Tuesday, January 7, 2014

Cape Fear (1991) * * *






Directed by:  Martin Scorsese

Starring:  Robert DeNiro, Nick Nolte, Jessica Lange, Juliette Lewis, Robert Mitchum, Joe Don Baker

Martin Scorsese's Cape Fear is a remake of the 1962 film of the same name with some notable plot changes.   The original was a more simple tale of good vs. evil.   Mitchum's Max Cady tracks Gregory Peck's Sam Bowden because Bowden served as the prosecutor in the case which sent Cady to prison.  Scorsese muddies the water by turning Bowden into Cady's defense attorney, whom Cady wants to destroy because Bowden buried crucial evidence that would've likely kept his client out of prison.    Cady is a slimy rapist, but Bowden is also guilty because he violated his ethics by failing to provide Cady with an adequate defense.   While Cady is indeed evil and nasty, we can still understand his beef with Bowden, who is also depicted as a philanderer who has made life miserable for his wife and daughter.   Who to root for?   Is there anyone to root for?   Or do we all live in a world where good and evil are seen through blurred lenses?

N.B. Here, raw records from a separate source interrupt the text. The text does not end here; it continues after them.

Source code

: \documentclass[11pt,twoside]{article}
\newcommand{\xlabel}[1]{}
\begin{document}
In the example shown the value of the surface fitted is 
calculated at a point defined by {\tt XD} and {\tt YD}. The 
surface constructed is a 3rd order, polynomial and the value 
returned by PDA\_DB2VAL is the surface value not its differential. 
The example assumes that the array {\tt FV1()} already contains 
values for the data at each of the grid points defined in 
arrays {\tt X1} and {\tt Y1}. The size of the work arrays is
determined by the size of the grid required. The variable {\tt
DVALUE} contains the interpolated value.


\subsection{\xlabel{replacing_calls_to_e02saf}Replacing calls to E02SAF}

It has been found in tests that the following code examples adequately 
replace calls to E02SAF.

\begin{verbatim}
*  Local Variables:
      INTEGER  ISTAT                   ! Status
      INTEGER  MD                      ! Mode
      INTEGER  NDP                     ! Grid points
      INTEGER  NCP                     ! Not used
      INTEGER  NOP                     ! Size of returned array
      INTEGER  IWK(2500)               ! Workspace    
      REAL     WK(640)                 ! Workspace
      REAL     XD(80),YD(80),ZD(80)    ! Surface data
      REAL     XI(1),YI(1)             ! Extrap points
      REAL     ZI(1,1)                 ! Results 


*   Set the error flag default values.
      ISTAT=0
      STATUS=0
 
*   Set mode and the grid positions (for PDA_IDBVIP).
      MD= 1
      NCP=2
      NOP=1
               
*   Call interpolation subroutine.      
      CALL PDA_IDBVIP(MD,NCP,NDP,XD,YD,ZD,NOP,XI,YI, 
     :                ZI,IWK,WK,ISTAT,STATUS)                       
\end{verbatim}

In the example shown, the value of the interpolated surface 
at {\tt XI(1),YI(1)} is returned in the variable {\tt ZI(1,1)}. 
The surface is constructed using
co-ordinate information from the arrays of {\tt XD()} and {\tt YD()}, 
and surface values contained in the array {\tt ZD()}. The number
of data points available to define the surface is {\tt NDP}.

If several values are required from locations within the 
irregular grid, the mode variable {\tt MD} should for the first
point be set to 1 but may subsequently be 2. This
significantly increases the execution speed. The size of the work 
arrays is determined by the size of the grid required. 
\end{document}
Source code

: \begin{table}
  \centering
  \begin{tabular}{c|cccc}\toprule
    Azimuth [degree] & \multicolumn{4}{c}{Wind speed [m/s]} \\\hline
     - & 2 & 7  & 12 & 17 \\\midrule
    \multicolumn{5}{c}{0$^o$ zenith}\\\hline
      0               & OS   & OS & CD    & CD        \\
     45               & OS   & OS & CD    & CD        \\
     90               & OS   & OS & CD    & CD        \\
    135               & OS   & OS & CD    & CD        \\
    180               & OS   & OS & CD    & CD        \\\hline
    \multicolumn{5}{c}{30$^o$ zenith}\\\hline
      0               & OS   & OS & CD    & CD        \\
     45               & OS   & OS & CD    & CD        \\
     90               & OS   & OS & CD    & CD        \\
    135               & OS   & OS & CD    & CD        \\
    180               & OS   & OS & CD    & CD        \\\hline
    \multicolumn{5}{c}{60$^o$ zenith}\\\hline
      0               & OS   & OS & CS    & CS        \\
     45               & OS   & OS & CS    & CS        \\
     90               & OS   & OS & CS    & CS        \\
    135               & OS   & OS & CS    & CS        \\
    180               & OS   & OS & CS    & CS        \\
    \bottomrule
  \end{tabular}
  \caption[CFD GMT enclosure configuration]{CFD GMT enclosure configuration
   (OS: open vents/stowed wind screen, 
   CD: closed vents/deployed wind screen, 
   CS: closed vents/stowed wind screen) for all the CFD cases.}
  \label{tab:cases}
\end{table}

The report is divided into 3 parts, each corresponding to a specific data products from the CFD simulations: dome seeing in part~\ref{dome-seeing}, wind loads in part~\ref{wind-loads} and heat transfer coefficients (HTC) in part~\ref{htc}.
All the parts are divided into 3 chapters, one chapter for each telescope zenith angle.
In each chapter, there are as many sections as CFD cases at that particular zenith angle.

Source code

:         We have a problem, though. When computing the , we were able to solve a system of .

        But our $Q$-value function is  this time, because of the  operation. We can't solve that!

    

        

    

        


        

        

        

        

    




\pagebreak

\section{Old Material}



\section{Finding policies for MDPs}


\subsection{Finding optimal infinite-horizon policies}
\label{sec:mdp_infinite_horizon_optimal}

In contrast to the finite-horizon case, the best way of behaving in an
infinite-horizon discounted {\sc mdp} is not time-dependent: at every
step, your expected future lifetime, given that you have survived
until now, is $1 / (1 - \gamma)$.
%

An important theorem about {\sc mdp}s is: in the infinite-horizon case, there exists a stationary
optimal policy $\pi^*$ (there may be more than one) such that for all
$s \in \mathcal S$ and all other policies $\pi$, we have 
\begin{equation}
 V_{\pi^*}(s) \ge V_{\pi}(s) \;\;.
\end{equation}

Robert DeNiro plays Cady as an iron-pumping, tattooed redneck who oozes sleaze.    His body is littered with tattoos of biblical passages and sayings such as "Vengeance Is Mine".     "I don't know whether to look at him or read him," one character quips.    He is also a cunning criminal who harasses Bowden and his family by staying on just this side of the law, making it harder for any charges against him to stick.     Frustrated by the police's inability to put Cady away, Bowden hires a private eye (Baker) who doesn't mind hiring goons to rough Cady up.    Cady survives the beating and continues in his quest to destroy Bowden with a Terminator-like will.     It's more than likely that such a beating would put Cady in the hospital for months, but Cape Fear isn't built for realism.   

Scorsese is more interested in portraying the blurred lines of ethics and morality.    Cady feels entirely justified in his mission because he served fourteen years in prison when evidence could've possibly freed him.    Bowden buried the evidence after a bout with his conscience over his client's guilt, so can we entirely blame him?    And what of Bowden wife Leigh (Lange) and daughter Danielle (Lewis), who both become unwilling pawns in the battle between Cady and Bowden?    Are they somewhat swayed by Cady simply because he is tormenting the man who has cause them both so much grief?     Danielle's encounter with Cady at a local high school becomes more of a case of Danielle's excitement over Cady's perverse attention to her.   

Cape Fear is at its heart a thriller and it comes to a conclusion aboard a houseboat during a hurricane.    It is here where DeNiro's Cady becomes the would-be killer who appears to be dead but keeps coming back, a la Michael Myers.     Scorsese seems to get his inspiration here from slasher films and it ends as satisfactorily as it could considering the setup.    But Cape Fear doesn't quite measure up to Scorsese's great films, mostly because it is a tweaked remake instead of an original work where Scorsese can truly reflect on his favorite themes of religion, guilt, and violence.   But it's still good enough and works better than many thrillers.